The people who admire him are not a majority and never will be. But you don't need a moderate majority to win a Republican primary or caucus. In fact, that's pretty much how you lose one.
The Republicans have got themselves in a very difficult box. The candidates who excite their base, those with the strongest support among citizens who vote in low-turnout primaries and even lower-turnout caucuses are the very people who led the temper tantrum of the past few weeks. It's no exaggeration to say that for many of these folks, Cruz is their hero, as are his congressional followers. And there will be plenty of opportunities to show it.
The Republicans who have reason to worry on this morning after are not the ones who shut down the government, but the ones who opened it up again. Sad but true. They're the ones who could face primary challenges for not being ideological enough. They're the ones who will have to explain why they didn't join in the playground games aimed at taking down Obamacare.
Oh, it's true, of course, that you can't get rid of Obamacare as long as Barack Obama is president. So the Republican effort was hopeless and fruitless. This matters to me. It matters to many people.
But in my youth, when I was a high-intensity activist on the other side of the spectrum, I never let the hopelessness of my cause stand in the way of the fervor with which I pursued it. Today's hopeless cause was tomorrow's party platform and, in the next decade or so, maybe even an act of Congress or an executive order. That's how it was with abortion rights and gay rights, which moved from the ideological left to the center.
I'm sure that's how Cruz thinks about Obamacare. So what if defeating it today is a hopeless cause?
People talk all the time about how democracy is corrupted by big money, and it is. But "one person, one vote" is a myth for other reasons, as well, the most basic being that people have very different attitudes toward politics and voting.
Most people view voting the way I view baseball. For much of the season, I pretty much ignore it, not waking up until close to the end, when I start checking to see whether my Red Sox are going to make it to the World Series. I don't pay attention until the field has been narrowed. That's how most people vote: only at the end. Ideologues start at the beginning; they pick the candidates who make it to the World Series. What they lack in numbers they make up for in intensity.
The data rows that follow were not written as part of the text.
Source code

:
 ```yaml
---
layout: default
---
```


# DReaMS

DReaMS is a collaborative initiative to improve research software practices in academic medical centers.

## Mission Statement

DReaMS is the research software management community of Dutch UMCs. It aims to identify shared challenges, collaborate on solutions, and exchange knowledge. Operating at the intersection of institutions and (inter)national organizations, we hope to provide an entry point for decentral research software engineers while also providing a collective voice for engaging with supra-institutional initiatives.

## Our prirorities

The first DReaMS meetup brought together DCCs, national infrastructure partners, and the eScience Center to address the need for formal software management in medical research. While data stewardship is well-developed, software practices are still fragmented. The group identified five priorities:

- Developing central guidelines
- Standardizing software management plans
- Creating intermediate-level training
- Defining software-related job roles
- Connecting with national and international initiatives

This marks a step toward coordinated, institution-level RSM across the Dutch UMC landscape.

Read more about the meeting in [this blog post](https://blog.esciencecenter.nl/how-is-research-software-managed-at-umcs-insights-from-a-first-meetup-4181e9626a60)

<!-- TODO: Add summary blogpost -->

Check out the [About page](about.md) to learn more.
The tea party will not go away as a result of this exercise. If anything, their ability to paralyze the country and threaten the world economy, well, that kind of power has to make any ideologue feel good. Had the tea party truly "lost," that would have been good news for Republicans who are trying to win general elections. No such luck.
Susan Estrich is a best-selling author whose writings have appeared in newspapers such as The New York Times, Los Angeles Times, and Washington Post, and she has been a commentator on countless TV news programs. Read more reports from Susan Estrich — Click Here Now.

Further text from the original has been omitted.